DNA strings consist of an alphabet of four characters, A,C,G, and T
Given a string,
ATGTTTAAA
I would like to split it in to its constituent codons
ATG TTT AAA
codons = ["ATG","TTT","AAA"]
codons encode proteins and they are redundant (http://en.wikipedia.org/wiki/DNA_codon_table)
I have a DNA string in D and would like to split it into a range of codons and later translate/map the codons to amino acids.
std.algorithm has a splitter function which requires a delimiter and also the std.regex Splitter function requires a regex to split the string. Is there an idiomatic approach to splitting a string without a delimiter?

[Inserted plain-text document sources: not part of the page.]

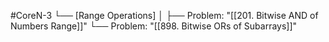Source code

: #CoreN-3
└── [Range Operations]
    │
    ├── Problem: "[[201. Bitwise AND of Numbers Range]]"
    └── Problem: "[[898. Bitwise ORs of Subarrays]]"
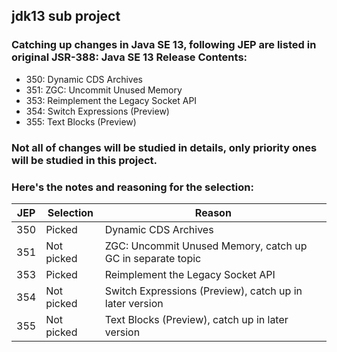 ## jdk13 sub project

### Catching up changes in Java SE 13, following JEP are listed in original JSR-388: Java SE 13 Release Contents:

- 350:	Dynamic CDS Archives
- 351:	ZGC: Uncommit Unused Memory
- 353:	Reimplement the Legacy Socket API
- 354:	Switch Expressions (Preview)
- 355:	Text Blocks (Preview)

### Not all of changes will be studied in details, only priority ones will be studied in this project. 
### Here's the notes and reasoning for the selection:

| JEP | Selection  | Reason                                                                   |
| --- | ---------- | ------------------------------------------------------------------------ |
| 350 | Picked     | Dynamic CDS Archives                                                     |
| 351 | Not picked | ZGC: Uncommit Unused Memory, catch up GC in separate topic               | 
| 353 | Picked     | Reimplement the Legacy Socket API                                        |
| 354 | Not picked | Switch Expressions (Preview), catch up in later version                  |
| 355 | Not picked | Text Blocks (Preview), catch up in later version                         |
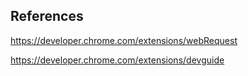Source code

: ## References

https://developer.chrome.com/extensions/webRequest

https://developer.chrome.com/extensions/devguide
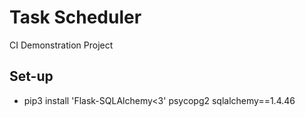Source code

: # Task Scheduler

CI Demonstration Project

## Set-up

- pip3 install 'Flask-SQLAlchemy<3' psycopg2 sqlalchemy==1.4.46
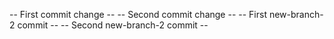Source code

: -- First commit change --
-- Second commit change --
-- First new-branch-2 commit --
-- Second new-branch-2 commit --
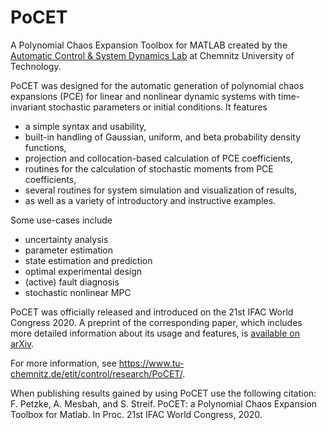 # PoCET
A Polynomial Chaos Expansion Toolbox for MATLAB created by the 
[Automatic Control & System Dynamics Lab](https://www.tu-chemnitz.de/etit/control/index.php.en "ACSD Lab") 
at Chemnitz University of Technology.

PoCET was designed for the automatic generation of polynomial chaos expansions (PCE) for linear and nonlinear 
dynamic systems with time-invariant stochastic parameters or initial conditions. It features
<ul>
  <li>a simple syntax and usability,</li>
  <li>built-in handling of Gaussian, uniform, and beta probability density functions,</li>
  <li>projection and collocation-based calculation of PCE coefficients,</li>
  <li>routines for the calculation of stochastic moments from PCE coefficients,</li>
  <li>several routines for system simulation and visualization of results,</li>
  <li>as well as a variety of introductory and instructive examples.</li>
</ul>

Some use-cases include
<ul>
  <li>uncertainty analysis</li>
  <li>parameter estimation</li>
  <li>state estimation and prediction</li>
  <li>optimal experimental design</li>
  <li>(active) fault diagnosis</li>
  <li>stochastic nonlinear MPC</li>
</ul>

PoCET was officially released and introduced on the 21st IFAC World Congress 2020. 
A preprint of the corresponding paper, which includes more detailed information about its usage and features, 
is [available on arXiv](https://arxiv.org/abs/2007.05245 "arXiv").

For more information, see <https://www.tu-chemnitz.de/etit/control/research/PoCET/>.

When publishing results gained by using PoCET use the following citation:
F. Petzke, A. Mesbah, and S. Streif. PoCET: a Polynomial Chaos Expansion Toolbox for Matlab. In Proc. 21st IFAC World Congress, 2020.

Looks like you are looking for chunks
:
import std.range : chunks;
import std.encoding : AsciiString;
import std.algorithm : map;
AsciiString ascii(string literal)
{
return cast(AsciiString) literal;
}
void main()
{
auto input = ascii("ATGTTTAAA");
auto codons = input.chunks(3);
auto aminoacids = codons.map!(
(codon) {
if (codon == ascii("ATG"))
return "M";
// ...
}
);
}
Please note that I am using http://dlang.org/phobos/std_encoding.html#.AsciiString here instead of plain string literals. This is to avoid costly UTF-8 decoding which is done for string
and is never applicable to actual DNA sequence. I remember that making notable performance difference for similar bioinformatics code before.